◆ SUPPLIED DATA ◆
----
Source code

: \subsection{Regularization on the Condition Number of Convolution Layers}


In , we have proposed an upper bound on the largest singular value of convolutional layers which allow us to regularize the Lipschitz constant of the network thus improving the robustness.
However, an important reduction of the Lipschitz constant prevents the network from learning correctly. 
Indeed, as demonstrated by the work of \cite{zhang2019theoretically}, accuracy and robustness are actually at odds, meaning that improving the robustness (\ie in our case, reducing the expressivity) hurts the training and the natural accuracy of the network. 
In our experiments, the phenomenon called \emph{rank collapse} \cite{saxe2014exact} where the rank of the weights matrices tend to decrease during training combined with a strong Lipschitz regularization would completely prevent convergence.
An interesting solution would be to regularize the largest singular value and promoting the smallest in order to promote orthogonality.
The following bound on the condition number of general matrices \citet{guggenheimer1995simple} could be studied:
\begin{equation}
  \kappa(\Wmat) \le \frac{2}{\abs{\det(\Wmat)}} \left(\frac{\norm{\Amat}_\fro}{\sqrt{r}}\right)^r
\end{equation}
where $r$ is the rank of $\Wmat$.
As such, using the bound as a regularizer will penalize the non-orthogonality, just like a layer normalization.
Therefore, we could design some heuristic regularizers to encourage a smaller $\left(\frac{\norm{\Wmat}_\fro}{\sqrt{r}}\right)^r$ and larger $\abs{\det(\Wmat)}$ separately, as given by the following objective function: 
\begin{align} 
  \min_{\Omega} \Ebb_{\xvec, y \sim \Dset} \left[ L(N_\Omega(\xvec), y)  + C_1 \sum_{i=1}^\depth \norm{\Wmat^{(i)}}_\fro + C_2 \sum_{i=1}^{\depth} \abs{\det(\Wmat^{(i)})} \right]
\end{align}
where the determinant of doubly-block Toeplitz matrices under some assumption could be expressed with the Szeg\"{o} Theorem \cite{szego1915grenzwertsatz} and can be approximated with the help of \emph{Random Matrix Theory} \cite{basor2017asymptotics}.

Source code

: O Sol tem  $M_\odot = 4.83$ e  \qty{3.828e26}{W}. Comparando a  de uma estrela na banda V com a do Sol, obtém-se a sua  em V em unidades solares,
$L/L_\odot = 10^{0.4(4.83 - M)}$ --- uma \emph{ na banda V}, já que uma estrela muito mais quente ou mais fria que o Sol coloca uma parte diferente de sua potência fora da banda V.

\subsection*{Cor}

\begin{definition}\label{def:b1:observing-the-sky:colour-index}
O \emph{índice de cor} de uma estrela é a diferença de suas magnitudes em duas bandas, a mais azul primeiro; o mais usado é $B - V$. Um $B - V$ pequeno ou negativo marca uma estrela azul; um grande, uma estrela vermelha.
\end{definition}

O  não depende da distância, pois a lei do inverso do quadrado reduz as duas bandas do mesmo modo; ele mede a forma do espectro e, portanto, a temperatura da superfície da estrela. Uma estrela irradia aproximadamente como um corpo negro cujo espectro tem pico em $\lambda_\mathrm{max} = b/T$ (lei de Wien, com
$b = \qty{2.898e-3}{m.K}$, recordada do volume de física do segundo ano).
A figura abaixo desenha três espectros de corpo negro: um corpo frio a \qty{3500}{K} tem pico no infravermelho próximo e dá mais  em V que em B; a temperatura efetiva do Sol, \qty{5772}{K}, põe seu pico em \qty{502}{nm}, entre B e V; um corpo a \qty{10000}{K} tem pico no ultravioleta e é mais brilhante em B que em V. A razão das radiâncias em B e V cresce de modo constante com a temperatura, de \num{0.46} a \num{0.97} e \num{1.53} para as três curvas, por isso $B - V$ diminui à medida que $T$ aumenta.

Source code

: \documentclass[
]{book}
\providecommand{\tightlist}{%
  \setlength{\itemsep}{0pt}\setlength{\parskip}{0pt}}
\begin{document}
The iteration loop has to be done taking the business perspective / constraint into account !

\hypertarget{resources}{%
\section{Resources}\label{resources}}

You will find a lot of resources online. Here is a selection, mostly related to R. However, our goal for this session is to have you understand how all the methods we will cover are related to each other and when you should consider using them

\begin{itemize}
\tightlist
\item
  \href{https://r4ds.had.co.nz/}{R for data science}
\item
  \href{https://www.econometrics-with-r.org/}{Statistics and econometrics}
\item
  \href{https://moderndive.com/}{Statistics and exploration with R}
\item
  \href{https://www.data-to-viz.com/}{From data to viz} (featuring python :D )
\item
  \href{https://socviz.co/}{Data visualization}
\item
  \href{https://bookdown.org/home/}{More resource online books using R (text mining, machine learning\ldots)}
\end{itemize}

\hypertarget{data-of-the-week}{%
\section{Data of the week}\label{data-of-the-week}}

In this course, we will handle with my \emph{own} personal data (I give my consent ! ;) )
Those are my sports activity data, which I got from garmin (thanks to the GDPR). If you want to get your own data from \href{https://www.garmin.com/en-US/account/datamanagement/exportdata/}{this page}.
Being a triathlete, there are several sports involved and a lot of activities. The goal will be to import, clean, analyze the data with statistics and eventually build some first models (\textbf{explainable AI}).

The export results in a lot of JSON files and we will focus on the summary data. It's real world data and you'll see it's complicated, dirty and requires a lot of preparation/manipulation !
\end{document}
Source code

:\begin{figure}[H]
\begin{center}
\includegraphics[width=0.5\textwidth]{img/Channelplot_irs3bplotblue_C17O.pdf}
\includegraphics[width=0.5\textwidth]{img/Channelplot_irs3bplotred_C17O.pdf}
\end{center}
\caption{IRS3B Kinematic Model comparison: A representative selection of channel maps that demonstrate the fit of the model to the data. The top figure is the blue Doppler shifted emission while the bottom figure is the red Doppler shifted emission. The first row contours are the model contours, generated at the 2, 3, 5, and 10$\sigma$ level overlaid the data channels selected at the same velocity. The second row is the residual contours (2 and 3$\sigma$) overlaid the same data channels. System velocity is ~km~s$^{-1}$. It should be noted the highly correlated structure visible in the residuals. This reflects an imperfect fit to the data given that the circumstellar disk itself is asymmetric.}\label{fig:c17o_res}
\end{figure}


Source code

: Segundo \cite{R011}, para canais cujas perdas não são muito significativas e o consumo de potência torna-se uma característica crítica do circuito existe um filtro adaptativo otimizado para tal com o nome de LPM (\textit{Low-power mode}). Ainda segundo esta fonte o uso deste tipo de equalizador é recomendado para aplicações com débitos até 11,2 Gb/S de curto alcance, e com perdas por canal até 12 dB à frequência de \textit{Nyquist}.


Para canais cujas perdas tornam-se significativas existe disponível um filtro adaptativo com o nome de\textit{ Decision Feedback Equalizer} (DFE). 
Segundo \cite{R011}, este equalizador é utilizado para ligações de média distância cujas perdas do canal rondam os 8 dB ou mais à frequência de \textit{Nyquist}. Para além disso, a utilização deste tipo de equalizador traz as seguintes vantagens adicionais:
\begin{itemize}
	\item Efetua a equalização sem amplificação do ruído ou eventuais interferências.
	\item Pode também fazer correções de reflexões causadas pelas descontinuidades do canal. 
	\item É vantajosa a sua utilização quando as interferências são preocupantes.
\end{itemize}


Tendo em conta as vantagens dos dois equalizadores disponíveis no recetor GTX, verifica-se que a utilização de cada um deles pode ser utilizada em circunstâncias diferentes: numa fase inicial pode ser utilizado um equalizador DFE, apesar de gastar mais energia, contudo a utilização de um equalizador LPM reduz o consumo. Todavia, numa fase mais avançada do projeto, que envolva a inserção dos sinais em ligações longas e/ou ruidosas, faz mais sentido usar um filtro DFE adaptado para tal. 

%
----
◆ PROBLEM REQUIREMENTS ◆
From the records above, extract exactly and only the lines that begin at the line with "python :D )" and stop after the line with "Those are my".

◆ ANSWER TO THIS PROBLEM ◆
  \href{https://www.data-to-viz.com/}{From data to viz} (featuring python :D )
\item
  \href{https://socviz.co/}{Data visualization}
\item
  \href{https://bookdown.org/home/}{More resource online books using R (text mining, machine learning\ldots)}
\end{itemize}

\hypertarget{data-of-the-week}{%
\section{Data of the week}\label{data-of-the-week}}

In this course, we will handle with my \emph{own} personal data (I give my consent ! ;) )
Those are my sports activity data, which I got from garmin (thanks to the GDPR). If you want to get your own data from \href{https://www.garmin.com/en-US/account/datamanagement/exportdata/}{this page}.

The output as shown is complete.